TASK TO COMPLETE:
Your task is to copy the stretch of lines in the records below that begins with the line containing "(v05) - p204" and ends with the line containing "(v05) - p208", exactly as written, with nothing added.

Dataset excerpts
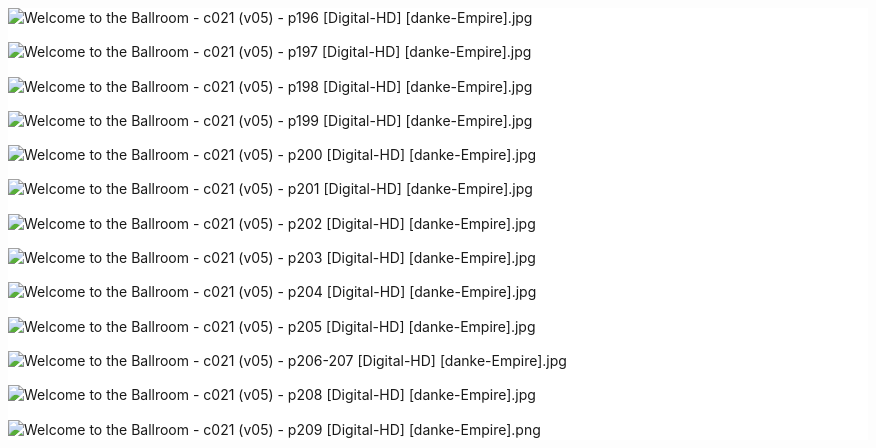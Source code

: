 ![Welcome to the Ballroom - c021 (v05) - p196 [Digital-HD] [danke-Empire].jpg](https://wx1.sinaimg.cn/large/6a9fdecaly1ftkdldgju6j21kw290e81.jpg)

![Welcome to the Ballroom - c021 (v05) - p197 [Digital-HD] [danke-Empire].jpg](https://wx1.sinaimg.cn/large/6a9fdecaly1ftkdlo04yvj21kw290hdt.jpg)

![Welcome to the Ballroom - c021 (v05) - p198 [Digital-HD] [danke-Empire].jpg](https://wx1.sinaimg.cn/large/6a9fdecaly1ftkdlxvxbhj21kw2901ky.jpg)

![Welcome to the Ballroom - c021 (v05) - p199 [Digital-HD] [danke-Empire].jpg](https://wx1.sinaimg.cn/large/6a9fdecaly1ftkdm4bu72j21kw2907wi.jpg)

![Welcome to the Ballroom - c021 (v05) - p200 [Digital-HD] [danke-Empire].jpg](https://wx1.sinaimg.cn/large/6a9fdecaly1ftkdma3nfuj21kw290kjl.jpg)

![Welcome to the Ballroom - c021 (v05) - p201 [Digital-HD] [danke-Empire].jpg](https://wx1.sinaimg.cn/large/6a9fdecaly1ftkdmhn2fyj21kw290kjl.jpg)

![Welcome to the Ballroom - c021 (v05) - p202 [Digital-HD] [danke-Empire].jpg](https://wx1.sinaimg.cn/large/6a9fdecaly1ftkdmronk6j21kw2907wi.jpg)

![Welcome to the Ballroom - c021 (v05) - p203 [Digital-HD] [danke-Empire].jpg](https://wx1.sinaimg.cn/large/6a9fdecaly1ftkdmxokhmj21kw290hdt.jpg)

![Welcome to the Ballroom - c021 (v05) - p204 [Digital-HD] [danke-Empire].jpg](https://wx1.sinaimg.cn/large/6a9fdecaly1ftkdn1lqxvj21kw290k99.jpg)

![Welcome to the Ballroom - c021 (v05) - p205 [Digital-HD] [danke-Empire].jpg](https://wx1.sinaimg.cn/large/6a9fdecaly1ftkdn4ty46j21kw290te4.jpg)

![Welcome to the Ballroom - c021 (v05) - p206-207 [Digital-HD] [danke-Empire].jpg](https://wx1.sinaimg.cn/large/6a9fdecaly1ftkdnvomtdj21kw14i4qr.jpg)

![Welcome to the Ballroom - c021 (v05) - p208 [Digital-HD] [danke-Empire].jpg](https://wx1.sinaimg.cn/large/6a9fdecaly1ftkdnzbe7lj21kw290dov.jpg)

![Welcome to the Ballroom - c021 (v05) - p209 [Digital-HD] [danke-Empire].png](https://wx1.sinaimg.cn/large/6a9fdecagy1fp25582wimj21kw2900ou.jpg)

FINISHED TASK:
![Welcome to the Ballroom - c021 (v05) - p204 [Digital-HD] [danke-Empire].jpg](https://wx1.sinaimg.cn/large/6a9fdecaly1ftkdn1lqxvj21kw290k99.jpg)

![Welcome to the Ballroom - c021 (v05) - p205 [Digital-HD] [danke-Empire].jpg](https://wx1.sinaimg.cn/large/6a9fdecaly1ftkdn4ty46j21kw290te4.jpg)

![Welcome to the Ballroom - c021 (v05) - p206-207 [Digital-HD] [danke-Empire].jpg](https://wx1.sinaimg.cn/large/6a9fdecaly1ftkdnvomtdj21kw14i4qr.jpg)

![Welcome to the Ballroom - c021 (v05) - p208 [Digital-HD] [danke-Empire].jpg](https://wx1.sinaimg.cn/large/6a9fdecaly1ftkdnzbe7lj21kw290dov.jpg)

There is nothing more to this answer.